● **TASK ITEM**:
What should be copied is the stretch of entries below from the line with "- Optionally add" up to and including the line with "low-level mechanisms.", exactly and without images.

● **DATASET EXTRACT**:
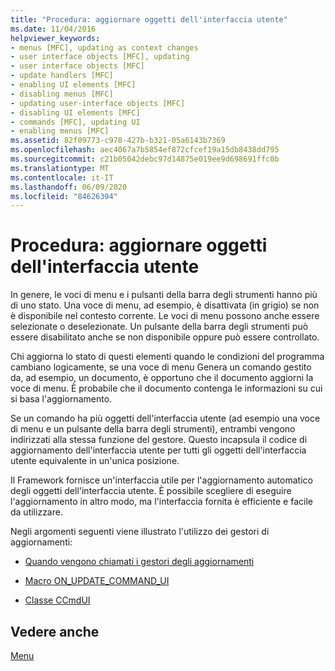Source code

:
 ```yaml
---
title: "Procedura: aggiornare oggetti dell'interfaccia utente"
ms.date: 11/04/2016
helpviewer_keywords:
- menus [MFC], updating as context changes
- user interface objects [MFC], updating
- user interface objects [MFC]
- update handlers [MFC]
- enabling UI elements [MFC]
- disabling menus [MFC]
- updating user-interface objects [MFC]
- disabling UI elements [MFC]
- commands [MFC], updating UI
- enabling menus [MFC]
ms.assetid: 82f09773-c978-427b-b321-05a6143b7369
ms.openlocfilehash: aec4067a7b5854ef872cfcef19a15db8438dd795
ms.sourcegitcommit: c21b05042debc97d14875e019ee9d698691ffc0b
ms.translationtype: MT
ms.contentlocale: it-IT
ms.lasthandoff: 06/09/2020
ms.locfileid: "84626394"
---
```

# <a name="how-to-update-user-interface-objects"></a>Procedura: aggiornare oggetti dell'interfaccia utente

In genere, le voci di menu e i pulsanti della barra degli strumenti hanno più di uno stato. Una voce di menu, ad esempio, è disattivata (in grigio) se non è disponibile nel contesto corrente. Le voci di menu possono anche essere selezionate o deselezionate. Un pulsante della barra degli strumenti può essere disabilitato anche se non disponibile oppure può essere controllato.

Chi aggiorna lo stato di questi elementi quando le condizioni del programma cambiano logicamente, se una voce di menu Genera un comando gestito da, ad esempio, un documento, è opportuno che il documento aggiorni la voce di menu. È probabile che il documento contenga le informazioni su cui si basa l'aggiornamento.

Se un comando ha più oggetti dell'interfaccia utente (ad esempio una voce di menu e un pulsante della barra degli strumenti), entrambi vengono indirizzati alla stessa funzione del gestore. Questo incapsula il codice di aggiornamento dell'interfaccia utente per tutti gli oggetti dell'interfaccia utente equivalente in un'unica posizione.

Il Framework fornisce un'interfaccia utile per l'aggiornamento automatico degli oggetti dell'interfaccia utente. È possibile scegliere di eseguire l'aggiornamento in altro modo, ma l'interfaccia fornita è efficiente e facile da utilizzare.

Negli argomenti seguenti viene illustrato l'utilizzo dei gestori di aggiornamenti:

- [Quando vengono chiamati i gestori degli aggiornamenti](when-update-handlers-are-called.md)

- [Macro ON_UPDATE_COMMAND_UI](on-update-command-ui-macro.md)

- [Classe CCmdUI](the-ccmdui-class.md)

## <a name="see-also"></a>Vedere anche

[Menu](menus-mfc.md)
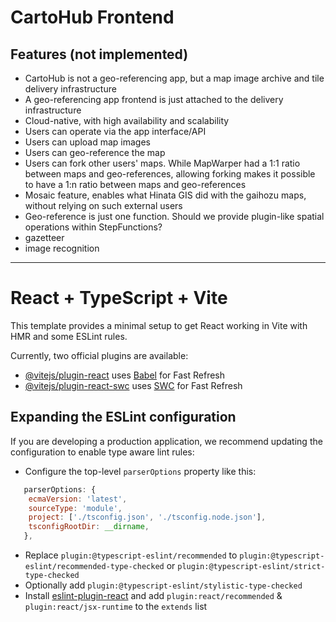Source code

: # CartoHub Frontend

## Features (not implemented)

- CartoHub is not a geo-referencing app, but a map image archive and tile delivery infrastructure
- A geo-referencing app frontend is just attached to the delivery infrastructure
- Cloud-native, with high availability and scalability
- Users can operate via the app interface/API
- Users can upload map images
- Users can geo-reference the map
- Users can fork other users' maps. While MapWarper had a 1:1 ratio between maps and geo-references, allowing forking makes it possible to have a 1:n ratio between maps and geo-references
- Mosaic feature, enables what Hinata GIS did with the gaihozu maps, without relying on such external users
- Geo-reference is just one function. Should we provide plugin-like spatial operations within StepFunctions?
- gazetteer
- image recognition

---

# React + TypeScript + Vite

This template provides a minimal setup to get React working in Vite with HMR and some ESLint rules.

Currently, two official plugins are available:

- [@vitejs/plugin-react](https://github.com/vitejs/vite-plugin-react/blob/main/packages/plugin-react/README.md) uses [Babel](https://babeljs.io/) for Fast Refresh
- [@vitejs/plugin-react-swc](https://github.com/vitejs/vite-plugin-react-swc) uses [SWC](https://swc.rs/) for Fast Refresh

## Expanding the ESLint configuration

If you are developing a production application, we recommend updating the configuration to enable type aware lint rules:

- Configure the top-level `parserOptions` property like this:

```js
   parserOptions: {
    ecmaVersion: 'latest',
    sourceType: 'module',
    project: ['./tsconfig.json', './tsconfig.node.json'],
    tsconfigRootDir: __dirname,
   },
```

- Replace `plugin:@typescript-eslint/recommended` to `plugin:@typescript-eslint/recommended-type-checked` or `plugin:@typescript-eslint/strict-type-checked`
- Optionally add `plugin:@typescript-eslint/stylistic-type-checked`
- Install [eslint-plugin-react](https://github.com/jsx-eslint/eslint-plugin-react) and add `plugin:react/recommended` & `plugin:react/jsx-runtime` to the `extends` list
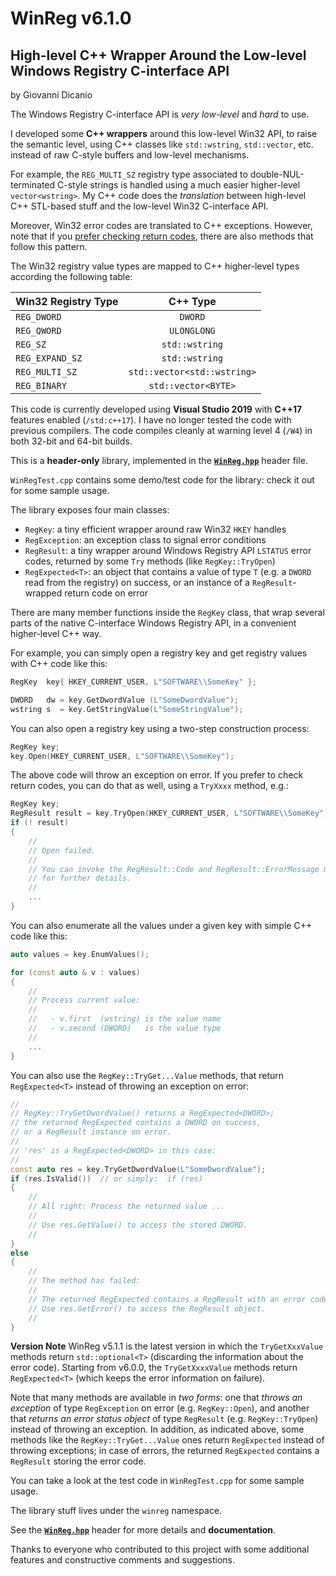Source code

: # WinReg v6.1.0
## High-level C++ Wrapper Around the Low-level Windows Registry C-interface API

by Giovanni Dicanio

The Windows Registry C-interface API is  _very low-level_ and _hard_ to use.

I developed some **C++ wrappers** around this low-level Win32 API, to raise the semantic level, 
using C++ classes like `std::wstring`, `std::vector`, etc. instead of raw C-style buffers and 
low-level mechanisms. 

For example, the `REG_MULTI_SZ` registry type associated to double-NUL-terminated C-style strings 
is handled using a much easier higher-level `vector<wstring>`. My C++ code does the _translation_ 
between high-level C++ STL-based stuff and the low-level Win32 C-interface API.

Moreover, Win32 error codes are translated to C++ exceptions. 
However, note that if you [prefer checking return codes](https://blogs.msmvps.com/gdicanio/2022/07/13/exceptions-or-error-return-codes/),
there are also methods that follow this pattern.

The Win32 registry value types are mapped to C++ higher-level types according the following table:

| Win32 Registry Type  | C++ Type                     |
| -------------------- |:----------------------------:| 
| `REG_DWORD`          | `DWORD`                      |
| `REG_QWORD`          | `ULONGLONG`                  |
| `REG_SZ`             | `std::wstring`               |
| `REG_EXPAND_SZ`      | `std::wstring`               |
| `REG_MULTI_SZ`       | `std::vector<std::wstring>`  |
| `REG_BINARY`         | `std::vector<BYTE>`          |


This code is currently developed using **Visual Studio 2019** with **C++17** features enabled 
(`/std:c++17`). I have no longer tested the code with previous compilers. 
The code compiles cleanly at warning level 4 (`/W4`) in both 32-bit and 64-bit builds.

This is a **header-only** library, implemented in the **[`WinReg.hpp`](WinReg/WinReg.hpp)** 
header file.

`WinRegTest.cpp` contains some demo/test code for the library: check it out for some sample usage.

The library exposes four main classes:

* `RegKey`: a tiny efficient wrapper around raw Win32 `HKEY` handles
* `RegException`: an exception class to signal error conditions
* `RegResult`: a tiny wrapper around Windows Registry API `LSTATUS` error codes, 
returned by some `Try` methods (like `RegKey::TryOpen`)
* `RegExpected<T>`: an object that contains a value of type `T` 
(e.g. a `DWORD` read from the registry) on success, 
or an instance of a `RegResult`-wrapped return code on error

There are many member functions inside the `RegKey` class, that wrap several parts of the native 
C-interface Windows Registry API, in a convenient higher-level C++ way.

For example, you can simply open a registry key and get registry values with C++ code like this:

```c++
RegKey  key{ HKEY_CURRENT_USER, L"SOFTWARE\\SomeKey" };

DWORD   dw = key.GetDwordValue (L"SomeDwordValue");
wstring s  = key.GetStringValue(L"SomeStringValue");
```

You can also open a registry key using a two-step construction process:

```c++
RegKey key;
key.Open(HKEY_CURRENT_USER, L"SOFTWARE\\SomeKey");
```

The above code will throw an exception on error. If you prefer to check return codes, you can do 
that as well, using a `TryXxxx` method, e.g.:

```c++
RegKey key;
RegResult result = key.TryOpen(HKEY_CURRENT_USER, L"SOFTWARE\\SomeKey");
if (! result)
{
    //
    // Open failed.
    //
    // You can invoke the RegResult::Code and RegResult::ErrorMessage methods
    // for further details.
    //
    ...
}
```

You can also enumerate all the values under a given key with simple C++ code like this:

```c++
auto values = key.EnumValues();

for (const auto & v : values)
{
    //
    // Process current value:
    //
    //   - v.first  (wstring) is the value name
    //   - v.second (DWORD)   is the value type
    //
    ...
}
```

You can also use the `RegKey::TryGet...Value` methods, that return `RegExpected<T>` 
instead of throwing an exception on error:

```c++
//
// RegKey::TryGetDwordValue() returns a RegExpected<DWORD>;
// the returned RegExpected contains a DWORD on success, 
// or a RegResult instance on error.
//
// 'res' is a RegExpected<DWORD> in this case:
//
const auto res = key.TryGetDwordValue(L"SomeDwordValue");
if (res.IsValid())  // or simply:  if (res)
{
    //
    // All right: Process the returned value ...
    //
    // Use res.GetValue() to access the stored DWORD.
    //
}
else
{
    //
    // The method has failed: 
    //
    // The returned RegExpected contains a RegResult with an error code.
    // Use res.GetError() to access the RegResult object.
    //
}
```

**Version Note** WinReg v5.1.1 is the latest version in which the `TryGetXxxValue` methods return 
`std::optional<T>` (discarding the information about the error code).
Starting from v6.0.0, the `TryGetXxxxValue` methods return `RegExpected<T>` (which keeps 
the error information on failure).


Note that many methods are available in _two forms_: one that _throws an exception_ of type 
`RegException` on error (e.g. `RegKey::Open`), and another that _returns an error status object_ 
of type `RegResult` (e.g. `RegKey::TryOpen`) instead of throwing an exception.
In addition, as indicated above, some methods like the `RegKey::TryGet...Value` ones return 
`RegExpected` instead of throwing exceptions; in case of errors, the returned `RegExpected` 
contains a `RegResult` storing the error code.

You can take a look at the test code in `WinRegTest.cpp` for some sample usage.

The library stuff lives under the `winreg` namespace.

See the [**`WinReg.hpp`**](WinReg/WinReg.hpp) header for more details and **documentation**.

Thanks to everyone who contributed to this project with some additional features and constructive 
comments and suggestions.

● **WRITTEN SOLUTION**:
- Optionally add `plugin:@typescript-eslint/stylistic-type-checked`
- Install [eslint-plugin-react](https://github.com/jsx-eslint/eslint-plugin-react) and add `plugin:react/recommended` & `plugin:react/jsx-runtime` to the `extends` list
Source code

: # WinReg v6.1.0
## High-level C++ Wrapper Around the Low-level Windows Registry C-interface API

by Giovanni Dicanio

The Windows Registry C-interface API is  _very low-level_ and _hard_ to use.

I developed some **C++ wrappers** around this low-level Win32 API, to raise the semantic level, 
using C++ classes like `std::wstring`, `std::vector`, etc. instead of raw C-style buffers and 
low-level mechanisms. 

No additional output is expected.